Collected data:
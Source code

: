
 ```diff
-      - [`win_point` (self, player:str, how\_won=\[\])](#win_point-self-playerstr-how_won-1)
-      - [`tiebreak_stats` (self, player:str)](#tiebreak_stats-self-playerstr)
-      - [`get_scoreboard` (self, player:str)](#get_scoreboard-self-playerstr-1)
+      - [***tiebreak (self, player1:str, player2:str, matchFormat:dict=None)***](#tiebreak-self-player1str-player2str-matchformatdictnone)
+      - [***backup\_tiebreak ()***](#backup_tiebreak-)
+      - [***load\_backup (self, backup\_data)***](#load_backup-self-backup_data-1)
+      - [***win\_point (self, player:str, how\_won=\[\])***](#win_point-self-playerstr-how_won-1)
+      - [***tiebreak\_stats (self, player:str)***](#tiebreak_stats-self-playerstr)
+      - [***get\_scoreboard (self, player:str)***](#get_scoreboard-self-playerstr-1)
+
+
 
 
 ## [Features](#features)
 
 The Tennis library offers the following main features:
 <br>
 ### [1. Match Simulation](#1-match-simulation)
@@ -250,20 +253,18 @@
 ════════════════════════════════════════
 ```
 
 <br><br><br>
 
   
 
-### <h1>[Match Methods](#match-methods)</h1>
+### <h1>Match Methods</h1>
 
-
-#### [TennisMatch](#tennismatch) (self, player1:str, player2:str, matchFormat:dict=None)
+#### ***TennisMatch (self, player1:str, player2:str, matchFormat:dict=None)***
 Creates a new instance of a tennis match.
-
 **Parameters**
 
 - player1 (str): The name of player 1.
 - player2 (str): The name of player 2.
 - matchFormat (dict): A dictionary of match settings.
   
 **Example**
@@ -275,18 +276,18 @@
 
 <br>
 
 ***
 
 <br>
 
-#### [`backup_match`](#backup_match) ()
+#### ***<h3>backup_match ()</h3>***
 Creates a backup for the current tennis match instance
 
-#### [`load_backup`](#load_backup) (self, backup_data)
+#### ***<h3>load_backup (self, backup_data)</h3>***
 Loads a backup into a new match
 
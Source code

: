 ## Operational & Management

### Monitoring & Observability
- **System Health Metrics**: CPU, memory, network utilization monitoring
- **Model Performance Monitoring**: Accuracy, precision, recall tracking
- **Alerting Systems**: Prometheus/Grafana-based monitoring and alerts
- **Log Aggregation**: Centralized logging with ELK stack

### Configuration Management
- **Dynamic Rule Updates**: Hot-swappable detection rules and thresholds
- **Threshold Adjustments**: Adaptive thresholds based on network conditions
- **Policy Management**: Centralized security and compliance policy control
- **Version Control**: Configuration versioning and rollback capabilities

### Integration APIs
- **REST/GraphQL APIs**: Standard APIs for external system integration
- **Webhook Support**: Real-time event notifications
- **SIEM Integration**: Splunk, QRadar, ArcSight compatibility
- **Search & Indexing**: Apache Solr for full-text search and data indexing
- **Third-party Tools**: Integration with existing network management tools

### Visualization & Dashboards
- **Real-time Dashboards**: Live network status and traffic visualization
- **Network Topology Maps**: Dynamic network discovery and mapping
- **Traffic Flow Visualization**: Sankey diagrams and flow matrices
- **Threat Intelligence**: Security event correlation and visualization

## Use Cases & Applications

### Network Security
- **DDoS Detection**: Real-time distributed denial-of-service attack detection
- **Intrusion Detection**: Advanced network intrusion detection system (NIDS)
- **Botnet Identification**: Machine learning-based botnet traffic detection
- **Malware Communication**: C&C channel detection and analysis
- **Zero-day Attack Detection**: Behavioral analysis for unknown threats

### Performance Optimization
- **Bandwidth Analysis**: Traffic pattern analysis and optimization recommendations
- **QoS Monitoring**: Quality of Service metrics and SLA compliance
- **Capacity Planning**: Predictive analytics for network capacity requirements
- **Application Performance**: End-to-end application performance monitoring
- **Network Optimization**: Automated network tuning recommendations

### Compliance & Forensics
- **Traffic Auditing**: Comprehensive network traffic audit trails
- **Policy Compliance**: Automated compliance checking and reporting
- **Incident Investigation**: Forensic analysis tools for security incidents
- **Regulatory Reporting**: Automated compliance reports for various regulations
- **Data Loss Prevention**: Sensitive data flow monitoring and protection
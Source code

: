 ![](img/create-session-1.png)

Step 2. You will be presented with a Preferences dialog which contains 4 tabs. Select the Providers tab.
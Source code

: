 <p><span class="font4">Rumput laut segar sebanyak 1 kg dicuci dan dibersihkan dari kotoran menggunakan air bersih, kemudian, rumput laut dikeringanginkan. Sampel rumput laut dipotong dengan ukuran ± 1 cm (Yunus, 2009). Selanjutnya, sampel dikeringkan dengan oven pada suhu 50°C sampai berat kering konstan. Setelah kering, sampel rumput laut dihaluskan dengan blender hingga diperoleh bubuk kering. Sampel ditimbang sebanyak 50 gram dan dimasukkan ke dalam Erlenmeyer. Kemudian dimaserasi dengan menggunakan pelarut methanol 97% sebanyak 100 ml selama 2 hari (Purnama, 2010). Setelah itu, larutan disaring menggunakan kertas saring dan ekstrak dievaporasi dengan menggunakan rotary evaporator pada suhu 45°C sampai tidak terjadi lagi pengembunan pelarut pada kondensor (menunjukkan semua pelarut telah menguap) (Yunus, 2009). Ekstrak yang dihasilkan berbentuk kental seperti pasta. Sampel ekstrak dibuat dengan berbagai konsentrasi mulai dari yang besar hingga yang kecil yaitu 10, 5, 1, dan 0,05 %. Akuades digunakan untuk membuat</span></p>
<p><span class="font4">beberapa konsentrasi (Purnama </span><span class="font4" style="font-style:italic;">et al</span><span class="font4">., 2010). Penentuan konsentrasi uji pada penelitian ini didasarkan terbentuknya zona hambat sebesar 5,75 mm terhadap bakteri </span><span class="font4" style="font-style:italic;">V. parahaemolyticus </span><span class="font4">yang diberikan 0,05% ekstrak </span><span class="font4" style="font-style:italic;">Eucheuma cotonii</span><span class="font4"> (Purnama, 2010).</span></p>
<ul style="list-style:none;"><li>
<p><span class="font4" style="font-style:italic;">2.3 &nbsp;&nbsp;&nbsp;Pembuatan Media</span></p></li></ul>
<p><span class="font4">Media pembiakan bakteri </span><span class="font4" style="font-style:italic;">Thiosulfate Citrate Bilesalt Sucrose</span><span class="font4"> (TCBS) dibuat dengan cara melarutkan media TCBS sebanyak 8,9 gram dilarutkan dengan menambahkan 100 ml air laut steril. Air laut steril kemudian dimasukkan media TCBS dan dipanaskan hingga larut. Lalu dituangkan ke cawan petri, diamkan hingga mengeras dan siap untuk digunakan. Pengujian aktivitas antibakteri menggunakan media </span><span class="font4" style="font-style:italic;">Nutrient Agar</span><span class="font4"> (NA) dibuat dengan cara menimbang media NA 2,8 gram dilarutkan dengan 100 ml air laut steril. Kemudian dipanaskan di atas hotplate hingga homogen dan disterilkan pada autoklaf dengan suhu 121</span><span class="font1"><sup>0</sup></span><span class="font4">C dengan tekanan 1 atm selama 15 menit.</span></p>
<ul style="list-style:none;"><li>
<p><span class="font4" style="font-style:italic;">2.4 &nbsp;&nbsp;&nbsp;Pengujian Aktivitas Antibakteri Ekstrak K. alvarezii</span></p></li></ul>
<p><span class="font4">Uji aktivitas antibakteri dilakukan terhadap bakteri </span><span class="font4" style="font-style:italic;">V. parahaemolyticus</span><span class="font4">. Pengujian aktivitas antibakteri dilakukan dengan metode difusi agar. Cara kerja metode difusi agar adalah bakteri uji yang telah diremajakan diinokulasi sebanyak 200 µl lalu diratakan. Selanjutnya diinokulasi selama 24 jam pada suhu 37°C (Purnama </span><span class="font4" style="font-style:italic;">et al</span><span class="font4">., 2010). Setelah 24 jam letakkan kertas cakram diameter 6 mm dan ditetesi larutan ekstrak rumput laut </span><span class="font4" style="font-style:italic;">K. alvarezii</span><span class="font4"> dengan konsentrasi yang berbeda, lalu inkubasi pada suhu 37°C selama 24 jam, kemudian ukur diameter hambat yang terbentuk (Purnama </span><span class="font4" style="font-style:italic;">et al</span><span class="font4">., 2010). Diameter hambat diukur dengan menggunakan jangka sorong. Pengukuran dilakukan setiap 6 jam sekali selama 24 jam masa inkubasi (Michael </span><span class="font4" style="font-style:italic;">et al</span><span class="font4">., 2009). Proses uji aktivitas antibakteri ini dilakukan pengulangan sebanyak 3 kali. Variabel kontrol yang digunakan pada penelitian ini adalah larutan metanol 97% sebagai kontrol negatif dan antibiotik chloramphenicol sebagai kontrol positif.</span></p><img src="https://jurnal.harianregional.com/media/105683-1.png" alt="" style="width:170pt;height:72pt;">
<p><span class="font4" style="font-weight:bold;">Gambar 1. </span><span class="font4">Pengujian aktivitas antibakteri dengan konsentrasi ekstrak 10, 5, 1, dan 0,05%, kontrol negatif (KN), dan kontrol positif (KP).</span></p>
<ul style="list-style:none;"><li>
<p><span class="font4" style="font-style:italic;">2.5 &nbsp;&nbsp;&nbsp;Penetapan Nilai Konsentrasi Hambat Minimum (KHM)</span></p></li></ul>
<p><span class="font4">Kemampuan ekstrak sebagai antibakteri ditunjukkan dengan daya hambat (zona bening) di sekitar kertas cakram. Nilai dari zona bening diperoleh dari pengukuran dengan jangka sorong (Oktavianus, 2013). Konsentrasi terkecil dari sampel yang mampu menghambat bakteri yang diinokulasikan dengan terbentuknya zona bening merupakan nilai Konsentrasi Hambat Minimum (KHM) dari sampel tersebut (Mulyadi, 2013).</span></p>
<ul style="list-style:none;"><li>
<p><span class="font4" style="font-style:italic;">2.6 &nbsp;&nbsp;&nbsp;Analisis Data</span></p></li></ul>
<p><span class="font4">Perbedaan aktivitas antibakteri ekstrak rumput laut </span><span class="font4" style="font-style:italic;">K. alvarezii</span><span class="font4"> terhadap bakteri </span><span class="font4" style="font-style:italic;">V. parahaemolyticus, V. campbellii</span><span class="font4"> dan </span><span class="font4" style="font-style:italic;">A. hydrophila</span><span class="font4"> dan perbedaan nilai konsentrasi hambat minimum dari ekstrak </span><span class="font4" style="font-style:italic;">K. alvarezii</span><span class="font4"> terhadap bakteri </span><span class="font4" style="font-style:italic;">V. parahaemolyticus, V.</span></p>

Your assignment - Start at the first line of the entries and stop at the line with "<br><br><br>". Retype each of those lines exactly, both ends included.

Answer for this exercise -
Source code

:
 ```diff
-      - [`win_point` (self, player:str, how\_won=\[\])](#win_point-self-playerstr-how_won-1)
-      - [`tiebreak_stats` (self, player:str)](#tiebreak_stats-self-playerstr)
-      - [`get_scoreboard` (self, player:str)](#get_scoreboard-self-playerstr-1)
+      - [***tiebreak (self, player1:str, player2:str, matchFormat:dict=None)***](#tiebreak-self-player1str-player2str-matchformatdictnone)
+      - [***backup\_tiebreak ()***](#backup_tiebreak-)
+      - [***load\_backup (self, backup\_data)***](#load_backup-self-backup_data-1)
+      - [***win\_point (self, player:str, how\_won=\[\])***](#win_point-self-playerstr-how_won-1)
+      - [***tiebreak\_stats (self, player:str)***](#tiebreak_stats-self-playerstr)
+      - [***get\_scoreboard (self, player:str)***](#get_scoreboard-self-playerstr-1)
+
+
 
 
 ## [Features](#features)
 
 The Tennis library offers the following main features:
 <br>
 ### [1. Match Simulation](#1-match-simulation)
@@ -250,20 +253,18 @@
 ════════════════════════════════════════
 ```
 
 <br><br><br>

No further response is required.